- [Your assignment]
Lines to restate from the data below: from the one containing "## Answer 8268" to the one containing "#PBI13: 注销客户账号", both included. Give them again exactly, and only them.

--------

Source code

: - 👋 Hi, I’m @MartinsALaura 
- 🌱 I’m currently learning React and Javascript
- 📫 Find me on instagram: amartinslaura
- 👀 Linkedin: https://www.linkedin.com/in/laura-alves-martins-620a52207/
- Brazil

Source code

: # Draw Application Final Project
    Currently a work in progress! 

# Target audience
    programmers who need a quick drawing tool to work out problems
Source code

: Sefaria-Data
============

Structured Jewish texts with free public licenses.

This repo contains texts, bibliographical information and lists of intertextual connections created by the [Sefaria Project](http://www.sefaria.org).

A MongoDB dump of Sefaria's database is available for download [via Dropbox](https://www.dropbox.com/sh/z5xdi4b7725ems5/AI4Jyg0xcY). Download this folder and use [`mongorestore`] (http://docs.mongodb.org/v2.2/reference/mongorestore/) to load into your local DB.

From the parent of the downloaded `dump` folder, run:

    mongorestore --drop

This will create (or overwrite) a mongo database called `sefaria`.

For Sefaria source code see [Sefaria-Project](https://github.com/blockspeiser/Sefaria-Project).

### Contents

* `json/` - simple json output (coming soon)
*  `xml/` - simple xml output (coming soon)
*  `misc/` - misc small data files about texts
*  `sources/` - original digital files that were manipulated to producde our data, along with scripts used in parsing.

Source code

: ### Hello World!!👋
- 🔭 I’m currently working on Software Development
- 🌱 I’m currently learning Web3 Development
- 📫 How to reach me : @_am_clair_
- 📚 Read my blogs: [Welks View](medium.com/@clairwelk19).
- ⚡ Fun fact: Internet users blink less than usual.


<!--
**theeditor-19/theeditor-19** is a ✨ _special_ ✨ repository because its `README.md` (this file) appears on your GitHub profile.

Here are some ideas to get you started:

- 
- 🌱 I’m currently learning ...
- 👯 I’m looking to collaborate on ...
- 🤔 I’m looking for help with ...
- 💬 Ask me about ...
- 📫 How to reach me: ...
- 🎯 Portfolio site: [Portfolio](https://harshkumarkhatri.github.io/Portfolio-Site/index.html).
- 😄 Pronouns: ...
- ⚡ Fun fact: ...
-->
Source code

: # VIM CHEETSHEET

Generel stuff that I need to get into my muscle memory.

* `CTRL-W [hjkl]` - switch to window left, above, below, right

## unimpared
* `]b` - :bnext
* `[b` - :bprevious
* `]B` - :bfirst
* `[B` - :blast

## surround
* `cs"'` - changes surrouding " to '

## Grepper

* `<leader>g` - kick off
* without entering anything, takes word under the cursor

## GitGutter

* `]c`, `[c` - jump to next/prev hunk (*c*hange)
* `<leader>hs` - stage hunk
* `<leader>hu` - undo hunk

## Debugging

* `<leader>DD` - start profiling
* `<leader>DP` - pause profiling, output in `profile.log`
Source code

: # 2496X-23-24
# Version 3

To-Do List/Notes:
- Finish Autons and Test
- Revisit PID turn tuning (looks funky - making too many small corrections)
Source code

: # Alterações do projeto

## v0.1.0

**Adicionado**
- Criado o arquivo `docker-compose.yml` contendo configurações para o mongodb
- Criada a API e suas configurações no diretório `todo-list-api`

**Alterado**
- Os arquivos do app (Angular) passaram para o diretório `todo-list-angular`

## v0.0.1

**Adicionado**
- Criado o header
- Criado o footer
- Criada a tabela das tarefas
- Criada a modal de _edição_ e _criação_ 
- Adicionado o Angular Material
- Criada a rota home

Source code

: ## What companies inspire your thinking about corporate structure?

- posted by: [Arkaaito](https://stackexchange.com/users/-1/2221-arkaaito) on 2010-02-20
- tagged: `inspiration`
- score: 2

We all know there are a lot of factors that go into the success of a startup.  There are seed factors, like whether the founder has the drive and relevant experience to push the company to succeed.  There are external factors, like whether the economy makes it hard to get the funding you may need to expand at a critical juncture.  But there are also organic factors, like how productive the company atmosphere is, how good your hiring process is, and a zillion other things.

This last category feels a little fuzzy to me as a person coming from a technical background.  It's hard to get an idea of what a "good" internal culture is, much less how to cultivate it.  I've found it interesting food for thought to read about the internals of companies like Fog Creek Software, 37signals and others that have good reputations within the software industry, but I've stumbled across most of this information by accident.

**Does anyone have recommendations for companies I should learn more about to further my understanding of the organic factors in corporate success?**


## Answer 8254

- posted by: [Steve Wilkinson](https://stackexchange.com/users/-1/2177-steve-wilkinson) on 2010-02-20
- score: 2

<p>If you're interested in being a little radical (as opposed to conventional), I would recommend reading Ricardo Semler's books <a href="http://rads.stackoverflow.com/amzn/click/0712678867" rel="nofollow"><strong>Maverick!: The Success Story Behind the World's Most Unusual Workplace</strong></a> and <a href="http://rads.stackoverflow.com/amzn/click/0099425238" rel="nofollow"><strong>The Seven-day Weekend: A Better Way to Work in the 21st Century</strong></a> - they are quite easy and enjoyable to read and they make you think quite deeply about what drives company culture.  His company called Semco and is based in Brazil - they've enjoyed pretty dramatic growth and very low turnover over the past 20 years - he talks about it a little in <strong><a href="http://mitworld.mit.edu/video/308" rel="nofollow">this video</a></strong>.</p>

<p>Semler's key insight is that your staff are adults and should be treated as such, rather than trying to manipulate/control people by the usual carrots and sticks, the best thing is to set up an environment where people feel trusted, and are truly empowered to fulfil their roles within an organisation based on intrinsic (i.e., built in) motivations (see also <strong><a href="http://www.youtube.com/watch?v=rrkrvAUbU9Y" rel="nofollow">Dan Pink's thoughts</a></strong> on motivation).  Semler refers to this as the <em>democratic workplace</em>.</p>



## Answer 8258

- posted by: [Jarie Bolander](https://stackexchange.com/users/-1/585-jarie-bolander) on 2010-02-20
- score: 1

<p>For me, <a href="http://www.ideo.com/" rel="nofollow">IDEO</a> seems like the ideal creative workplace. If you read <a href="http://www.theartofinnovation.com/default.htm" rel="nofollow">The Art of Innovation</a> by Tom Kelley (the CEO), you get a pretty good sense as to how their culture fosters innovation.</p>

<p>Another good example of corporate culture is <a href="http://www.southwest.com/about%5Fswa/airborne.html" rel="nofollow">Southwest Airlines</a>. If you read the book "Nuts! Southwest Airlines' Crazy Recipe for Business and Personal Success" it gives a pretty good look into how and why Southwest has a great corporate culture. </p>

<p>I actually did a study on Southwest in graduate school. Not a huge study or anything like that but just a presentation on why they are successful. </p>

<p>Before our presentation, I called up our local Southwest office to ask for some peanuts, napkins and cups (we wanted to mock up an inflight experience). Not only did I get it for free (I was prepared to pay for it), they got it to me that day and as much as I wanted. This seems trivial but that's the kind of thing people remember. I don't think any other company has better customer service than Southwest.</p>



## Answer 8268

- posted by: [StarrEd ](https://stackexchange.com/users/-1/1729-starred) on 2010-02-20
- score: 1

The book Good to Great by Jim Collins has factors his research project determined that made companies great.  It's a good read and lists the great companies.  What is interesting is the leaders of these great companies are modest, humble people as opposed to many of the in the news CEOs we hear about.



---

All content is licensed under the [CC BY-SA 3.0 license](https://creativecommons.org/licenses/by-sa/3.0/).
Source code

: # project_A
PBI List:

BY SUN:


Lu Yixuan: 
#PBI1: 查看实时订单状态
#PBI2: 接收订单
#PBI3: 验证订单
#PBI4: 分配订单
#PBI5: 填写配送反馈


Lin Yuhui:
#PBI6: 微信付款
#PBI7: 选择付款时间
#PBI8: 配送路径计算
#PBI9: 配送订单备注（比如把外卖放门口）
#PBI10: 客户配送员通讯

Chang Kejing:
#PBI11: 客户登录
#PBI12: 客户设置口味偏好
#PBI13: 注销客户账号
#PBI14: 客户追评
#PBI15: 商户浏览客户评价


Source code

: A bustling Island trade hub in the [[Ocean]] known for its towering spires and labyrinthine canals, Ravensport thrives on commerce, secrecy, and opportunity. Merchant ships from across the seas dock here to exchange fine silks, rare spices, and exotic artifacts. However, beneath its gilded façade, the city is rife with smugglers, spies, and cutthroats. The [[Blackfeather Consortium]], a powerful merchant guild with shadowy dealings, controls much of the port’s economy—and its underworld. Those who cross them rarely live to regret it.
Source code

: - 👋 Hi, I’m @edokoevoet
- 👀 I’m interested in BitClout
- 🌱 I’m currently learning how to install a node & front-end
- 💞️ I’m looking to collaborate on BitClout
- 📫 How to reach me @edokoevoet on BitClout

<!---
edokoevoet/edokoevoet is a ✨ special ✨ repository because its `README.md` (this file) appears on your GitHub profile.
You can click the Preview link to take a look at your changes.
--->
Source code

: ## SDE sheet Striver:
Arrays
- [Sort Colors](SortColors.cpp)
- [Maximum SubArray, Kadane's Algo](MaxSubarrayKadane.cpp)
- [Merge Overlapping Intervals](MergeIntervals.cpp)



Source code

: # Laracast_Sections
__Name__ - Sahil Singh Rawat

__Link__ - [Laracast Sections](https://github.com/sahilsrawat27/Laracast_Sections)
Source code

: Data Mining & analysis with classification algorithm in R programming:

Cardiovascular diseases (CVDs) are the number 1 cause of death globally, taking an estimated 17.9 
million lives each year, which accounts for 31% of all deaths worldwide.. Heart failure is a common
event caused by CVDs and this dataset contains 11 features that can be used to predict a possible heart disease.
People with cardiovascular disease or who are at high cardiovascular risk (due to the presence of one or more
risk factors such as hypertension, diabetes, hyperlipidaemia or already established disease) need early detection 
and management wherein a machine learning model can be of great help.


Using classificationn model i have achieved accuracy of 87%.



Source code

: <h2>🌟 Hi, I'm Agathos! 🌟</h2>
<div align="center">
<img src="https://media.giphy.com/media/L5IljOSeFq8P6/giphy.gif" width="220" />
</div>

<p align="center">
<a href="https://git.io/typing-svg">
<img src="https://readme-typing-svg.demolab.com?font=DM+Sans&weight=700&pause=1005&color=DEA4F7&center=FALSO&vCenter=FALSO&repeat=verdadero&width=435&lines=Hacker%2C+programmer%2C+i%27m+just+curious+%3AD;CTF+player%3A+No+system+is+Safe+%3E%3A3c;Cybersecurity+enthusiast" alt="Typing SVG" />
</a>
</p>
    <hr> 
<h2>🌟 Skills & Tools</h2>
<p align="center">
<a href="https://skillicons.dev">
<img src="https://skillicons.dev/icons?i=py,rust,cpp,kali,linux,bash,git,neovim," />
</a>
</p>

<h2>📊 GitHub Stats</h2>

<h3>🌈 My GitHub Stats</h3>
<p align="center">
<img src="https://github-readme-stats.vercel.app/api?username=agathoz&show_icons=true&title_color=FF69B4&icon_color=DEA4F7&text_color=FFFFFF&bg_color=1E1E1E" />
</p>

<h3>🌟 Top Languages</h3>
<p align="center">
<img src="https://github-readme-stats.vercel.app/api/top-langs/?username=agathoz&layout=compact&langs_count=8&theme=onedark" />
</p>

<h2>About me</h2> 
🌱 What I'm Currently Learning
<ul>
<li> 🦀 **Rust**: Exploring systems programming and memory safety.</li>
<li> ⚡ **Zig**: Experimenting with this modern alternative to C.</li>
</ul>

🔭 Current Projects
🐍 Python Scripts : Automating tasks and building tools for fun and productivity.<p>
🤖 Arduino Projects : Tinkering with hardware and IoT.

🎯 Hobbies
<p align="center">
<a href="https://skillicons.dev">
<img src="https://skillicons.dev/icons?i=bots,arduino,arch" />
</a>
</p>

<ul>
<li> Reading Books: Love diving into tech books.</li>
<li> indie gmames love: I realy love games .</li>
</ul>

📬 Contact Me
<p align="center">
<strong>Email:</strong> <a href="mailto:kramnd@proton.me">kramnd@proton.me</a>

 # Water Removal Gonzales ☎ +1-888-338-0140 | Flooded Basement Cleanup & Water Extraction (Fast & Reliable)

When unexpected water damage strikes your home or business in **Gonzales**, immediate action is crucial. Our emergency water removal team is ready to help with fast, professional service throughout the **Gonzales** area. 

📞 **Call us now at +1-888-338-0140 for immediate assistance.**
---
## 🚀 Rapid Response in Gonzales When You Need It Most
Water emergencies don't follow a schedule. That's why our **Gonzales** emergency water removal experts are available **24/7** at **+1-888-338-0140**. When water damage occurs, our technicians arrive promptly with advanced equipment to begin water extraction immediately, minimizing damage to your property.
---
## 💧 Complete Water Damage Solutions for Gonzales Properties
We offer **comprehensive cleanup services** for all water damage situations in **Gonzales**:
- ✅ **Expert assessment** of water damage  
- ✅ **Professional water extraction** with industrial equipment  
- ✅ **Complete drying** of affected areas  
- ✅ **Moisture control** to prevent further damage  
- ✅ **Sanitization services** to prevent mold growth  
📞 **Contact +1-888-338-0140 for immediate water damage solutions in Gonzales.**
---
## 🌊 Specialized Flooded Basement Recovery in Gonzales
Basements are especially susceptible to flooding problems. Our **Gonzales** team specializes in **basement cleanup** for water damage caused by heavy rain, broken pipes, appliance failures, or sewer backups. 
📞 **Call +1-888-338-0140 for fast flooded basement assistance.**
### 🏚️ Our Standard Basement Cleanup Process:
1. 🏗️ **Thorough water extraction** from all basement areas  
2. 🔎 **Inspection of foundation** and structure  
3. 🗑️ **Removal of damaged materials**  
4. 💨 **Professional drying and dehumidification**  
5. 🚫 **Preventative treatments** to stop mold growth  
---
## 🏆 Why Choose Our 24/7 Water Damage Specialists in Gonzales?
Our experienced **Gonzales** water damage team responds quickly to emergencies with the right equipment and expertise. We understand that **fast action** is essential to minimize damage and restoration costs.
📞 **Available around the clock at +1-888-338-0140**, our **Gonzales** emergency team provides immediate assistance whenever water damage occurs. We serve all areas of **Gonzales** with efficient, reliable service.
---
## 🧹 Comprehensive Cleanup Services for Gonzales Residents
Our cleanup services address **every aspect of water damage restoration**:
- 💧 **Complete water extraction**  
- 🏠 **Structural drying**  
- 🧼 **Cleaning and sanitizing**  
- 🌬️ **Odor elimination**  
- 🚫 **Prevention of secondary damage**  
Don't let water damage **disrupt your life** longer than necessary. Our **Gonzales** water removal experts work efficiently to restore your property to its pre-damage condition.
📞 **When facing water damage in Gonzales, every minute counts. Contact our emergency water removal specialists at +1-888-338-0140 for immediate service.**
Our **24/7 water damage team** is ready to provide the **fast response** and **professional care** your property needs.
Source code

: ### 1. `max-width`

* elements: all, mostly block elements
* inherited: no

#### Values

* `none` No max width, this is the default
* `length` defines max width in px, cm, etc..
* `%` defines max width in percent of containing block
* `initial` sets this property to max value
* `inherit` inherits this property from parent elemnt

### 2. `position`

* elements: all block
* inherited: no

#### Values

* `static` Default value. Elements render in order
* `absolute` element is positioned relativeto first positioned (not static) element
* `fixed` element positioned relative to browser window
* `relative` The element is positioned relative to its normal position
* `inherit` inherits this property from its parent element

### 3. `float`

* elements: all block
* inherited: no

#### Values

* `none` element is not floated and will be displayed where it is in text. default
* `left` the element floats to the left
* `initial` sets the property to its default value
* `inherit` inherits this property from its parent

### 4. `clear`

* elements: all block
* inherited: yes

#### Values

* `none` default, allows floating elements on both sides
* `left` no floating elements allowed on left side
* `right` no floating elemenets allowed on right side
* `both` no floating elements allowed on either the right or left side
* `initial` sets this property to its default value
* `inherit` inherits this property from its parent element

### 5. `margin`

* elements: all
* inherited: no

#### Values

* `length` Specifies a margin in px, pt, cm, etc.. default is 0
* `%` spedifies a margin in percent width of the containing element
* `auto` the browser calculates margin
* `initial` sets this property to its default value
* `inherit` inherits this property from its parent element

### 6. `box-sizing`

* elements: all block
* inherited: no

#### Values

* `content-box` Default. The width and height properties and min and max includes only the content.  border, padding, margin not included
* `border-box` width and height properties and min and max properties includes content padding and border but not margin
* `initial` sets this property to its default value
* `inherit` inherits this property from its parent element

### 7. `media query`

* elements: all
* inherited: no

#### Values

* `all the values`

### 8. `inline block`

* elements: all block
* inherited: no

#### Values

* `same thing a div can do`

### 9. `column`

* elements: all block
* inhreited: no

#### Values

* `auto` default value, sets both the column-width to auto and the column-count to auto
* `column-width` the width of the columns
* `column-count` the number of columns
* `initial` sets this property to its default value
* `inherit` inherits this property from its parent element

--------

- [Exercise answer]
## Answer 8268

- posted by: [StarrEd ](https://stackexchange.com/users/-1/1729-starred) on 2010-02-20
- score: 1

The book Good to Great by Jim Collins has factors his research project determined that made companies great.  It's a good read and lists the great companies.  What is interesting is the leaders of these great companies are modest, humble people as opposed to many of the in the news CEOs we hear about.



---

All content is licensed under the [CC BY-SA 3.0 license](https://creativecommons.org/licenses/by-sa/3.0/).
Source code

: # project_A
PBI List:

BY SUN:


Lu Yixuan: 
#PBI1: 查看实时订单状态
#PBI2: 接收订单
#PBI3: 验证订单
#PBI4: 分配订单
#PBI5: 填写配送反馈


Lin Yuhui:
#PBI6: 微信付款
#PBI7: 选择付款时间
#PBI8: 配送路径计算
#PBI9: 配送订单备注（比如把外卖放门口）
#PBI10: 客户配送员通讯

Chang Kejing:
#PBI11: 客户登录
#PBI12: 客户设置口味偏好
#PBI13: 注销客户账号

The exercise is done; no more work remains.